Cron job resource starvation (multiple poller-wrappers)

vsessink · 5 February 2019 13:34

Hello list,

The distributed poller configuration for cron.d/librenms states that a “poller-wrapper.py” should run like:

*/5  *    * * *   librenms    /opt/librenms/cronic /opt/librenms/poller-wrapper.py 16

(… with “16” a configurable number for the number of threads). However, there seems to be no means of ensuring cron doesn’t start a new job if an older poller-wrapper has not finished. This results in resource starvation in our poller group: if a poller-wrapper process does not finish in time, a second poller-wrapper is started; this leads to an even slower machine, so the second is even more unlikely to finish in time; etcetera.

Is there a way to prevent this from happening?

TheGreatDoc · 6 February 2019 13:41

Well, if your pollers cant get all the data in less than 5 minutes you should go to a higher poller interval.

Check https://docs.librenms.org/Support/1-Minute-Polling/ but changing values to match 10 minutes (example) and then modify cron to be */10 instead /5

vsessink · 6 February 2019 13:58

Hi TheGreatDoc,

Thank you for your reply. Generally, my pollers are able to fetch everything in time. However, sometimes things go wrong. Let’s say a network link becomes very slow. This has a sort of cascading poller implosion as a result: the poller run takes too long - second poller run starting while the first still running, maybe even a third poller run starting - after a while: machine resource starvation; then other poller machines become busier (more data to poll) - etcetera.

So a situation where a new run would never start when another was still busy, would be preferrable in this situation. Do I understand correctly, that there is no such option in the poller-wrapper and/or the poller?

murrant · 6 February 2019 16:48

Why does overlapping cause an issue? How long are the old ones running? You are probably trying to fix this issue the wrong way. You need to figure out why the poller is taking so long. Even a “slow network” should not extend the time that much.

Because the way RRD works, not starting a poll on time would cause gaps in the graphs and other bad data. It is not feasible to “wait”.

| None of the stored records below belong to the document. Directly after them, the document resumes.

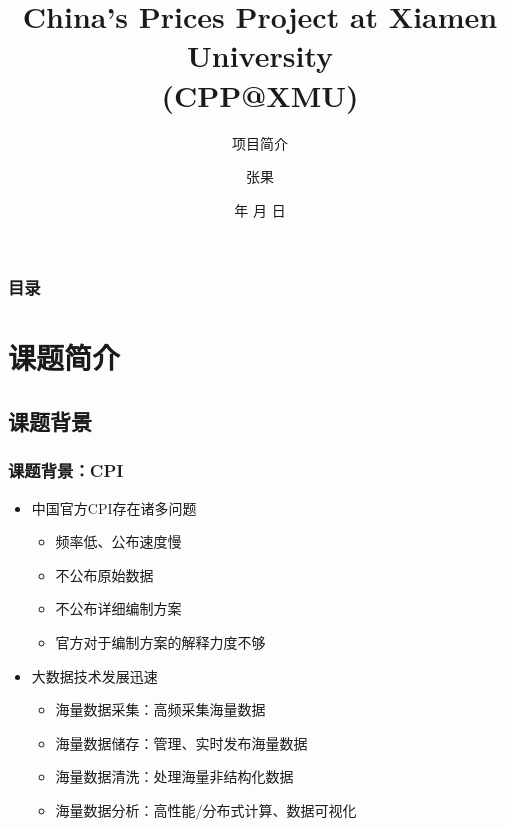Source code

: \documentclass{beamer}
\begin{document}
\title{China's Prices Project at Xiamen University\\(CPP@XMU)}
\subtitle{项目简介}

\author{张果}


\renewcommand{\today}{\number\year 年 \number\month 月 \number\day 日}
\date{\today}

\subject{Presentations}

\begin{frame}
\titlepage
\end{frame}

\begin{frame}
\frametitle{目录}
\begin{multicols}{2}
\tableofcontents
\end{multicols}
\end{frame}

\section{课题简介}
\subsection{课题背景}
\begin{frame}
\frametitle{课题背景：CPI}
\begin{itemize}
  \item 中国官方CPI存在诸多问题
  \begin{itemize}
    \item 频率低、公布速度慢
    \item 不公布原始数据
    \item 不公布详细编制方案
    \item 官方对于编制方案的解释力度不够
  \end{itemize}
  \item 大数据技术发展迅速
  \begin{itemize}
    \item 海量数据采集：高频采集海量数据
    \item 海量数据储存：管理、实时发布海量数据
    \item 海量数据清洗：处理海量非结构化数据
    \item 海量数据分析：高性能/分布式计算、数据可视化
  \end{itemize}
\end{itemize}
\end{frame}
\end{document}

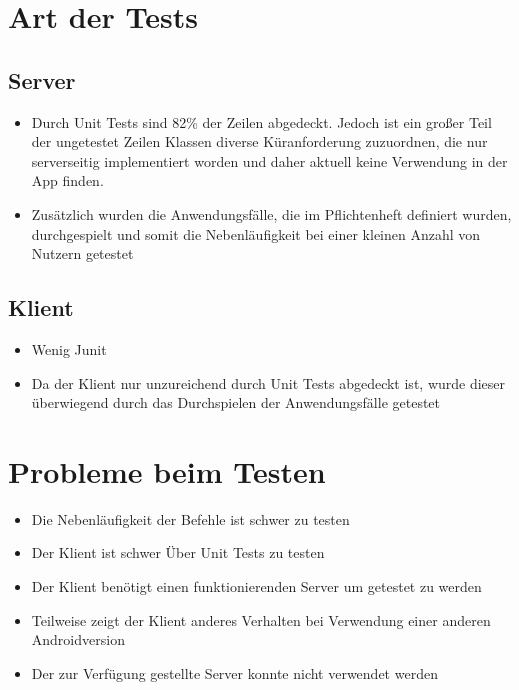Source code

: \documentclass[parskip=full,11pt]{scrartcl}
\begin{document}
\section{Art der Tests}
	\subsection{Server}
		\begin{itemize}
			\item Durch Unit Tests sind 82\% der Zeilen abgedeckt.
						Jedoch ist ein großer Teil der ungetestet Zeilen Klassen
						diverse Küranforderung zuzuordnen, die nur serverseitig
						implementiert worden und daher aktuell keine Verwendung in
						der App finden.
			\item Zusätzlich wurden die Anwendungsfälle, die im Pflichtenheft
						definiert wurden, durchgespielt und somit die Nebenläufigkeit
						bei einer kleinen Anzahl von Nutzern getestet
		\end{itemize}

	\subsection{Klient}
		\begin{itemize}
			\item Wenig Junit %
			\item Da der Klient nur unzureichend durch Unit Tests abgedeckt ist,
						wurde dieser überwiegend durch das Durchspielen der
						Anwendungsfälle getestet
		\end{itemize}

\section{Probleme beim Testen}
	\begin{itemize}
		\item Die Nebenläufigkeit der Befehle ist schwer zu testen
		\item Der Klient ist schwer Über Unit Tests zu testen
		\item Der Klient benötigt einen funktionierenden Server
					um getestet zu werden
		\item Teilweise zeigt der Klient anderes Verhalten bei Verwendung einer
					anderen Androidversion
		\item Der zur Verfügung gestellte Server konnte nicht verwendet werden
	\end{itemize}
\end{document}
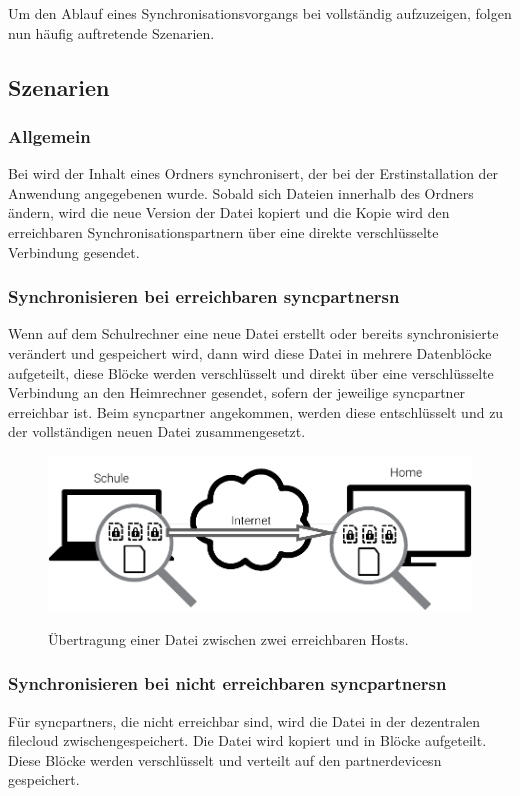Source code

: Um den Ablauf eines Synchronisationsvorgangs bei \sblit vollständig aufzuzeigen,
folgen nun häufig auftretende Szenarien.

\subsection{Szenarien}
\subsubsection{Allgemein}
Bei \sblit wird der Inhalt eines Ordners synchronisert, der bei der
Erstinstallation der Anwendung angegebenen wurde. Sobald sich Dateien innerhalb des Ordners
ändern, wird die neue Version der Datei kopiert und die Kopie wird den
erreichbaren Synchronisationspartnern über eine direkte verschlüsselte Verbindung
gesendet.

\subsubsection{Synchronisieren bei erreichbaren \glspl{syncpartner}n}
Wenn auf dem Schulrechner eine neue Datei erstellt oder bereits synchronisierte verändert und
gespeichert wird, dann wird diese Datei in mehrere Datenblöcke
aufgeteilt, diese Blöcke werden verschlüsselt und direkt über eine verschlüsselte
Verbindung an den Heimrechner gesendet, sofern der jeweilige \gls{syncpartner}
erreichbar ist. Beim \gls{syncpartner} angekommen, werden diese
entschlüsselt und zu der vollständigen neuen Datei zusammengesetzt.

\begin{figure}[htb]
	\centering
  \includegraphics[]{images/sblit_p2p}
	\label{sblit_p2p}
  \caption{Übertragung einer Datei zwischen zwei erreichbaren Hosts.}
\end{figure}

\subsubsection{Synchronisieren bei nicht erreichbaren \glspl{syncpartner}n}
Für \glspl{syncpartner}, die nicht erreichbar sind, wird die Datei in der dezentralen
\gls{filecloud} zwischengespeichert. Die Datei wird kopiert und in Blöcke
aufgeteilt. Diese Blöcke werden verschlüsselt und verteilt auf den
\glspl{partnerdevice}n gespeichert.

vsessink · 6 February 2019 17:34

I don’t have enough pollers and the pollers aren’t optimized, that doesn’t help much. I’m working on that (it’s a bureaucracy, could take a while

Still, I notice that the pollers will eat themselves if enough “other” pollers have died.

This is a geographically distributed site that can have links go to backup status. Then even a single snmpwalk may suddenly take 15 minutes or more.

Anyway: I’m at it, I’m doing what I can to get more poller servers; I have tuned the snmp settings; I’m tuning the number of poller threads but while in the process of getting things right the rigth way, it would help to fix the resource starvation. Anyway, thanks for your help.

murrant · 6 February 2019 17:38

How many devices do you have? (I have 400 and one poller is not working hard).

You could reduce the snmp command timeout so it stops if the data transfer take too long.

Again, what resource is being starved? Processes in io_wait don’t take much resources.

vsessink · 6 February 2019 17:59

About 2000 devices; the pollers are relatively low-end (virtual) machines. The network is new to us (inherited maintenance mid january), so I’m still finding things out. We have seen memory and CPU load go to the max; also, in a few cases, rrd on the central server was unreachable which filled the drive space reeeealy quickly. But at the moment, most of our pollers are unreachable because they have multiple python2 poller_wrapper.py processes that, in turn, fire of several poller.php processes - that run the snmp fetching jobs.

As said: I’m in the process of getting things right. Setting the SNMP max_repeaters option helped a lot for single poller processes taking too long over slow networks, for example.

What hardware is your poller on?

murrant · 6 February 2019 19:26

Xeon E5-2620, 8GB RAM and SSD storage